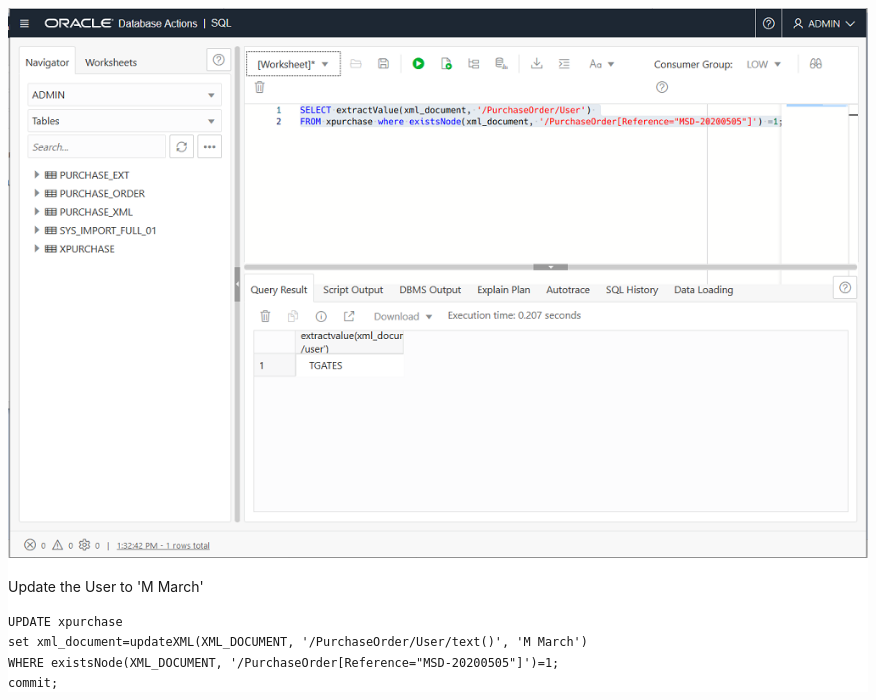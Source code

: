 ![](./images/task5_update_01.png)



Update the User to 'M March'

```
UPDATE xpurchase
set xml_document=updateXML(XML_DOCUMENT, '/PurchaseOrder/User/text()', 'M March')
WHERE existsNode(XML_DOCUMENT, '/PurchaseOrder[Reference="MSD-20200505"]')=1;
commit;
```

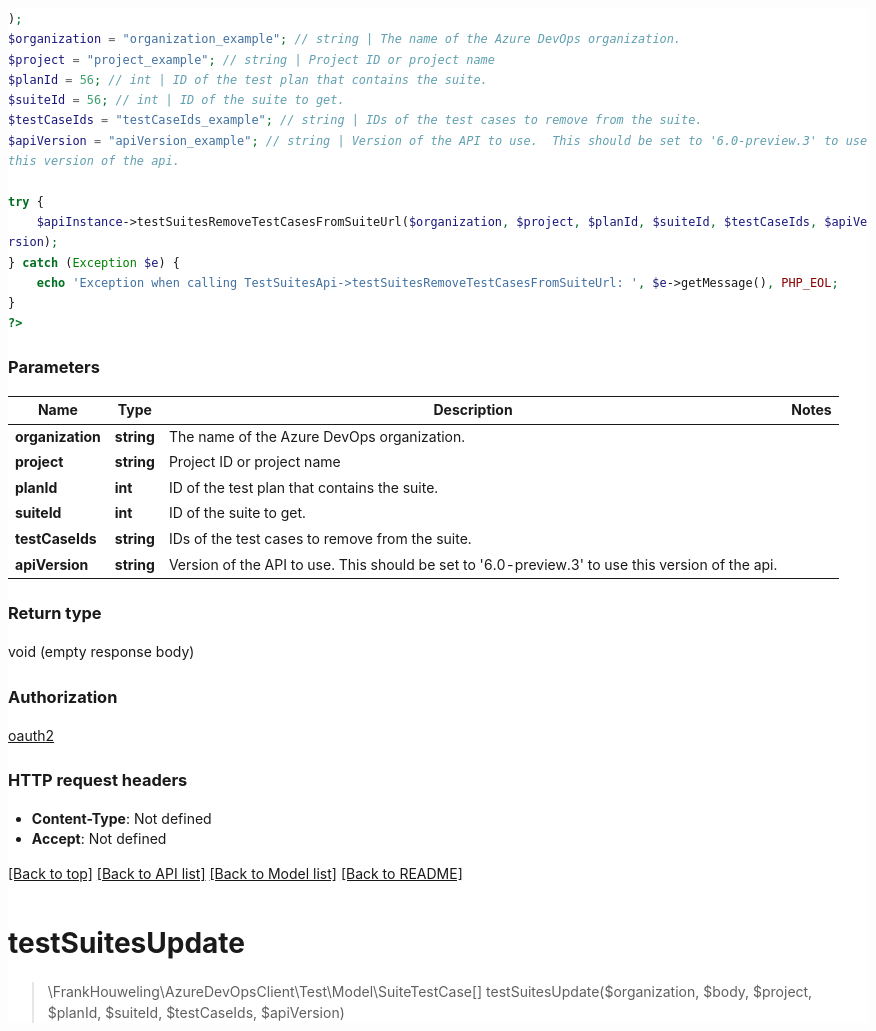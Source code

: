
```php
);
$organization = "organization_example"; // string | The name of the Azure DevOps organization.
$project = "project_example"; // string | Project ID or project name
$planId = 56; // int | ID of the test plan that contains the suite.
$suiteId = 56; // int | ID of the suite to get.
$testCaseIds = "testCaseIds_example"; // string | IDs of the test cases to remove from the suite.
$apiVersion = "apiVersion_example"; // string | Version of the API to use.  This should be set to '6.0-preview.3' to use this version of the api.

try {
    $apiInstance->testSuitesRemoveTestCasesFromSuiteUrl($organization, $project, $planId, $suiteId, $testCaseIds, $apiVersion);
} catch (Exception $e) {
    echo 'Exception when calling TestSuitesApi->testSuitesRemoveTestCasesFromSuiteUrl: ', $e->getMessage(), PHP_EOL;
}
?>
```

### Parameters

Name | Type | Description  | Notes
------------- | ------------- | ------------- | -------------
 **organization** | **string**| The name of the Azure DevOps organization. |
 **project** | **string**| Project ID or project name |
 **planId** | **int**| ID of the test plan that contains the suite. |
 **suiteId** | **int**| ID of the suite to get. |
 **testCaseIds** | **string**| IDs of the test cases to remove from the suite. |
 **apiVersion** | **string**| Version of the API to use.  This should be set to &#39;6.0-preview.3&#39; to use this version of the api. |

### Return type

void (empty response body)

### Authorization

[oauth2](../../README.md#oauth2)

### HTTP request headers

 - **Content-Type**: Not defined
 - **Accept**: Not defined

[[Back to top]](#) [[Back to API list]](../../README.md#documentation-for-api-endpoints) [[Back to Model list]](../../README.md#documentation-for-models) [[Back to README]](../../README.md)

# **testSuitesUpdate**
> \FrankHouweling\AzureDevOpsClient\Test\Model\SuiteTestCase[] testSuitesUpdate($organization, $body, $project, $planId, $suiteId, $testCaseIds, $apiVersion)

[Exercise details]:
Each record has to be set down verbatim, and the pictures must not appear in the copy.

[Response]:
Source code

: ![](./images/task5_update_01.png)



Update the User to 'M March'

```
UPDATE xpurchase
set xml_document=updateXML(XML_DOCUMENT, '/PurchaseOrder/User/text()', 'M March')
WHERE existsNode(XML_DOCUMENT, '/PurchaseOrder[Reference="MSD-20200505"]')=1;
commit;
```

Source code

:
```php
);
$organization = "organization_example"; // string | The name of the Azure DevOps organization.
$project = "project_example"; // string | Project ID or project name
$planId = 56; // int | ID of the test plan that contains the suite.
$suiteId = 56; // int | ID of the suite to get.
$testCaseIds = "testCaseIds_example"; // string | IDs of the test cases to remove from the suite.
$apiVersion = "apiVersion_example"; // string | Version of the API to use.  This should be set to '6.0-preview.3' to use this version of the api.

try {
    $apiInstance->testSuitesRemoveTestCasesFromSuiteUrl($organization, $project, $planId, $suiteId, $testCaseIds, $apiVersion);
} catch (Exception $e) {
    echo 'Exception when calling TestSuitesApi->testSuitesRemoveTestCasesFromSuiteUrl: ', $e->getMessage(), PHP_EOL;
}
?>
```

### Parameters

Name | Type | Description  | Notes
------------- | ------------- | ------------- | -------------
 **organization** | **string**| The name of the Azure DevOps organization. |
 **project** | **string**| Project ID or project name |
 **planId** | **int**| ID of the test plan that contains the suite. |
 **suiteId** | **int**| ID of the suite to get. |
 **testCaseIds** | **string**| IDs of the test cases to remove from the suite. |
 **apiVersion** | **string**| Version of the API to use.  This should be set to &#39;6.0-preview.3&#39; to use this version of the api. |

### Return type

void (empty response body)

### Authorization

[oauth2](../../README.md#oauth2)

### HTTP request headers

 - **Content-Type**: Not defined
 - **Accept**: Not defined

[[Back to top]](#) [[Back to API list]](../../README.md#documentation-for-api-endpoints) [[Back to Model list]](../../README.md#documentation-for-models) [[Back to README]](../../README.md)

# **testSuitesUpdate**
> \FrankHouweling\AzureDevOpsClient\Test\Model\SuiteTestCase[] testSuitesUpdate($organization, $body, $project, $planId, $suiteId, $testCaseIds, $apiVersion)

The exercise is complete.